Miami Beach

Showdown between Genting monorail, Metromover on track after board backs both for Beach

A rendering of how a monorail system could operate on elevated tracks on the MacArthur Causeway between Miami and Miami Beach. Miami-Dade’s Transportation Planning Organization voted on Thursday, Jan. 30, 2020, to endorse either monorail or an extension of Metromover as the best options for the busy bridge over Biscayne Bay.
A rendering of how a monorail system could operate on elevated tracks on the MacArthur Causeway between Miami and Miami Beach. Miami-Dade’s Transportation Planning Organization voted on Thursday, Jan. 30, 2020, to endorse either monorail or an extension of Metromover as the best options for the busy bridge over Biscayne Bay.
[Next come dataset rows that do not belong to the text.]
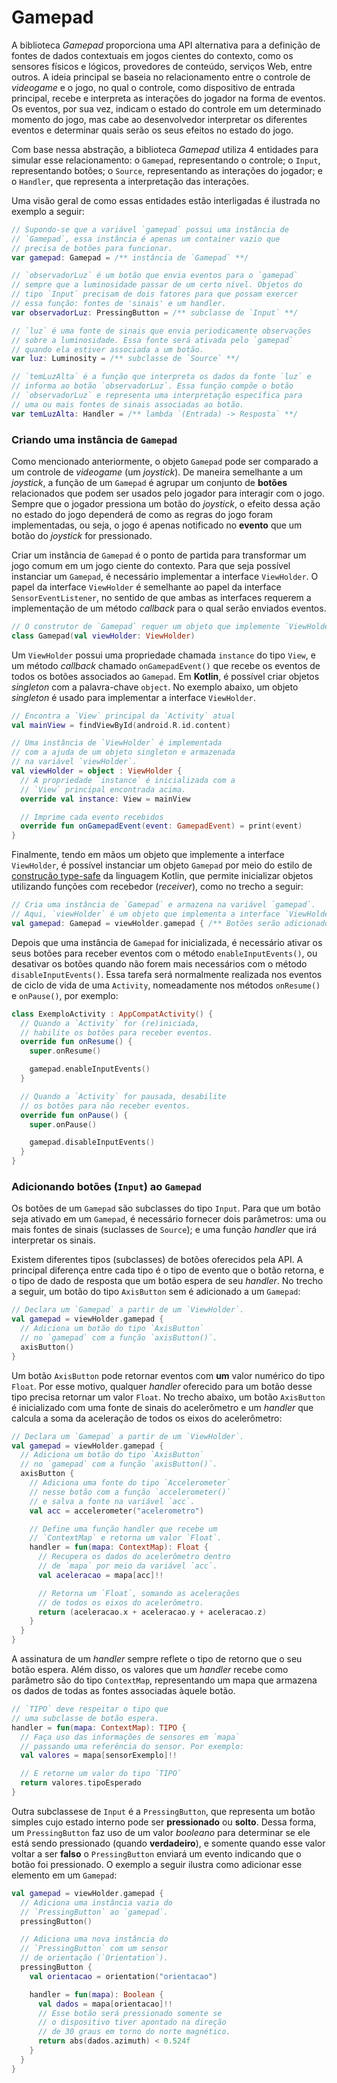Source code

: # Gamepad

A biblioteca *Gamepad* proporciona uma API alternativa para a definição de fontes de dados contextuais em jogos cientes do contexto, como os sensores físicos e lógicos, provedores de conteúdo, serviços Web, entre outros.
A ideia principal se baseia no relacionamento entre o controle de *videogame* e o jogo, no qual o controle, como dispositivo de entrada principal, recebe e interpreta as interações do jogador na forma de eventos. Os eventos, por sua vez, indicam o estado do controle em um determinado momento do jogo, mas cabe ao desenvolvedor interpretar os diferentes eventos e determinar quais serão os seus efeitos no estado do jogo.

Com base nessa abstração, a biblioteca *Gamepad* utiliza 4 entidades para simular esse relacionamento: o `Gamepad`, representando o controle; o `Input`, representando botões; o `Source`, representando as interações do jogador; e o `Handler`, que representa a interpretação das interações.

Uma visão geral de como essas entidades estão interligadas é ilustrada no exemplo a seguir:

```kotlin
// Supondo-se que a variável `gamepad` possui uma instância de
// `Gamepad`, essa instância é apenas um container vazio que
// precisa de botões para funcionar.
var gamepad: Gamepad = /** instância de `Gamepad` **/

// `observadorLuz` é um botão que envia eventos para o `gamepad`
// sempre que a luminosidade passar de um certo nível. Objetos do
// tipo `Input` precisam de dois fatores para que possam exercer
// essa função: fontes de 'sinais' e um handler.
var observadorLuz: PressingButton = /** subclasse de `Input` **/

// `luz` é uma fonte de sinais que envia periodicamente observações
// sobre a luminosidade. Essa fonte será ativada pelo `gamepad`
// quando ela estiver associada a um botão.
var luz: Luminosity = /** subclasse de `Source` **/

// `temLuzAlta` é a função que interpreta os dados da fonte `luz` e
// informa ao botão `observadorLuz`. Essa função compõe o botão 
// `observadorLuz` e representa uma interpretação específica para
// uma ou mais fontes de sinais associadas ao botão.
var temLuzAlta: Handler = /** lambda `(Entrada) -> Resposta` **/
```

### Criando uma instância de `Gamepad`

Como mencionado anteriormente, o objeto `Gamepad` pode ser comparado a um controle de *videogame* (um *joystick*). De maneira semelhante a um *joystick*, a função de um `Gamepad` é agrupar um conjunto de **botões** relacionados que podem ser usados pelo jogador para interagir com o jogo. Sempre que o jogador pressiona um botão do *joystick*, o efeito dessa ação no estado do jogo dependerá de como as regras do jogo foram implementadas, ou seja, o jogo é apenas notificado no **evento** que um botão do *joystick* for pressionado.

Criar um instância de `Gamepad` é o ponto de partida para transformar um jogo comum em um jogo ciente do contexto. Para que seja possível instanciar um `Gamepad`, é necessário implementar a interface `ViewHolder`.
O papel da interface `ViewHolder` é semelhante ao papel da interface `SensorEventListener`, no sentido de que ambas as interfaces requerem a implementação de um método *callback* para o qual serão enviados eventos.

```kotlin
// O construtor de `Gamepad` requer um objeto que implemente `ViewHolder`.
class Gamepad(val viewHolder: ViewHolder)
```

Um `ViewHolder` possui uma propriedade chamada `instance` do tipo `View`, e um método *callback* chamado `onGamepadEvent()` que recebe os eventos de todos os botões associados ao `Gamepad`.
Em **Kotlin**, é possível criar objetos *singleton* com a palavra-chave `object`. No exemplo abaixo, um objeto *singleton* é usado para implementar a interface `ViewHolder`.

```kotlin
// Encontra a `View` principal da `Activity` atual
val mainView = findViewById(android.R.id.content)

// Uma instância de `ViewHolder` é implementada
// com a ajuda de um objeto singleton e armazenada
// na variável `viewHolder`.
val viewHolder = object : ViewHolder {
  // A propriedade `instance` é inicializada com a
  // `View` principal encontrada acima.
  override val instance: View = mainView

  // Imprime cada evento recebidos
  override fun onGamepadEvent(event: GamepadEvent) = print(event)
}
```

Finalmente, tendo em mãos um objeto que implemente a interface `ViewHolder`, é possível instanciar um objeto `Gamepad` por meio do estilo de [construção type-safe](https://kotlinlang.org/docs/reference/type-safe-builders.html) da linguagem Kotlin, que permite inicializar objetos utilizando funções com recebedor (*receiver*), como no trecho a seguir:

```kotlin
// Cria uma instância de `Gamepad` e armazena na variável `gamepad`.
// Aqui, `viewHolder` é um objeto que implementa a interface `ViewHolder`.
val gamepad: Gamepad = viewHolder.gamepad { /** Botões serão adicionados aqui **/ }
```

Depois que uma instância de `Gamepad` for inicializada, é necessário ativar os seus botões para receber eventos com o método `enableInputEvents()`, ou desativar os botões quando não forem mais necessários com o método `disableInputEvents()`. Essa tarefa será normalmente realizada nos eventos de ciclo de vida de uma `Activity`, nomeadamente nos métodos `onResume()` e `onPause()`, por exemplo:

```kotlin
class ExemploActivity : AppCompatActivity() {
  // Quando a `Activity` for (re)iniciada,
  // habilite os botões para receber eventos.
  override fun onResume() {
    super.onResume()

    gamepad.enableInputEvents()
  }

  // Quando a `Activity` for pausada, desabilite
  // os botões para não receber eventos.
  override fun onPause() {
    super.onPause()

    gamepad.disableInputEvents()
  }
}
```

### Adicionando botões (`Input`) ao `Gamepad`

Os botões de um `Gamepad` são subclasses do tipo `Input`. Para que um botão seja ativado em um `Gamepad`, é necessário fornecer dois parâmetros: uma ou mais fontes de sinais (suclasses de `Source`); e uma função *handler* que irá interpretar os sinais.

Existem diferentes tipos (subclasses) de botões oferecidos pela API. A principal diferença entre cada tipo é o tipo de evento que o botão retorna, e o tipo de dado de resposta que um botão espera de seu *handler*.
No trecho a seguir, um botão do tipo `AxisButton` sem é adicionado a um `Gamepad`:

```kotlin
// Declara um `Gamepad` a partir de um `ViewHolder`.
val gamepad = viewHolder.gamepad {
  // Adiciona um botão do tipo `AxisButton`
  // no `gamepad` com a função `axisButton()`.
  axisButton()
}
```

Um botão `AxisButton` pode retornar eventos com **um** valor numérico do tipo `Float`. Por esse motivo, qualquer *handler* oferecido para um botão desse tipo precisa retornar um valor `Float`.
No trecho abaixo, um botão `AxisButton` é inicializado com uma fonte de sinais do acelerômetro e um *handler* que calcula a soma da aceleração de todos os eixos do acelerômetro:

```kotlin
// Declara um `Gamepad` a partir de um `ViewHolder`.
val gamepad = viewHolder.gamepad {
  // Adiciona um botão do tipo `AxisButton`
  // no `gamepad` com a função `axisButton()`.
  axisButton {
    // Adiciona uma fonte do tipo `Accelerometer`
    // nesse botão com a função `accelerometer()`
    // e salva a fonte na variável `acc`.
    val acc = accelerometer("acelerometro")

    // Define uma função handler que recebe um
    // `ContextMap` e retorna um valor `Float`.
    handler = fun(mapa: ContextMap): Float {
      // Recupera os dados do acelerômetro dentro
      // de `mapa` por meio da variável `acc`.
      val aceleracao = mapa[acc]!!

      // Retorna um `Float`, somando as acelerações
      // de todos os eixos do acelerômetro.
      return (aceleracao.x + aceleracao.y + aceleracao.z)
    }
  }
}
```

A assinatura de um *handler* sempre reflete o tipo de retorno que o seu botão espera.
Além disso, os valores que um *handler* recebe como parâmetro são do tipo `ContextMap`, representando um mapa que armazena os dados de todas as fontes associadas àquele botão.

```kotlin
// `TIPO` deve respeitar o tipo que
// uma subclasse de botão espera.
handler = fun(mapa: ContextMap): TIPO {
  // Faça uso das informações de sensores em `mapa`
  // passando uma referência do sensor. Por exemplo:
  val valores = mapa[sensorExemplo]!!

  // E retorne um valor do tipo `TIPO`
  return valores.tipoEsperado
}
```

Outra subclassese de `Input` é a `PressingButton`, que representa um botão simples cujo estado interno pode ser **pressionado** ou **solto**. Dessa forma, um `PressingButton` faz uso de um valor *booleano* para determinar se ele está sendo pressionado (quando **verdadeiro**), e somente quando esse valor voltar a ser **falso** o `PressingButton` enviará um evento indicando que o botão foi pressionado.
O exemplo a seguir ilustra como adicionar esse elemento em um `Gamepad`:

```kotlin
val gamepad = viewHolder.gamepad {
  // Adiciona uma instância vazia do
  // `PressingButton` ao `gamepad`.
  pressingButton()

  // Adiciona uma nova instância do
  // `PressingButton` com um sensor
  // de orientação (`Orientation`).
  pressingButton {
    val orientacao = orientation("orientacao")

    handler = fun(mapa): Boolean {
      val dados = mapa[orientacao]!!
      // Esse botão será pressionado somente se
      // o dispositivo tiver apontado na direção
      // de 30 graus em torno do norte magnético.
      return abs(dados.azimuth) < 0.524f
    }
  }
}
```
Miami-Dade County

The path for a monorail between Miami and Miami Beach remained on track this week after county and city leaders voted to endorse that transit option as well as a new Metromover line for a busy bridge between Miami and Miami Beach.

A county transportation board accepted a consultant’s recommendation to back either Metromover or monorail for a new line on the MacArthur Causeway, rejecting light rail and rapid-transit buses and advancing a transit goal that’s been on the table since the 1980s.

Once known as “Baylink,” the commuting corridor took on new urgency last year when Malaysian casino giant Genting proposed a privately run monorail there to be built and operated with public subsidies.

The decision on the Genting bid and any competing proposals remains months away when the County Commission votes on awarding a county contract for the project. Thursday’s meeting of the Transportation Planning Organization involved a related, but less weighty decision: Which transit mode would be best for the MacArthur Causeway.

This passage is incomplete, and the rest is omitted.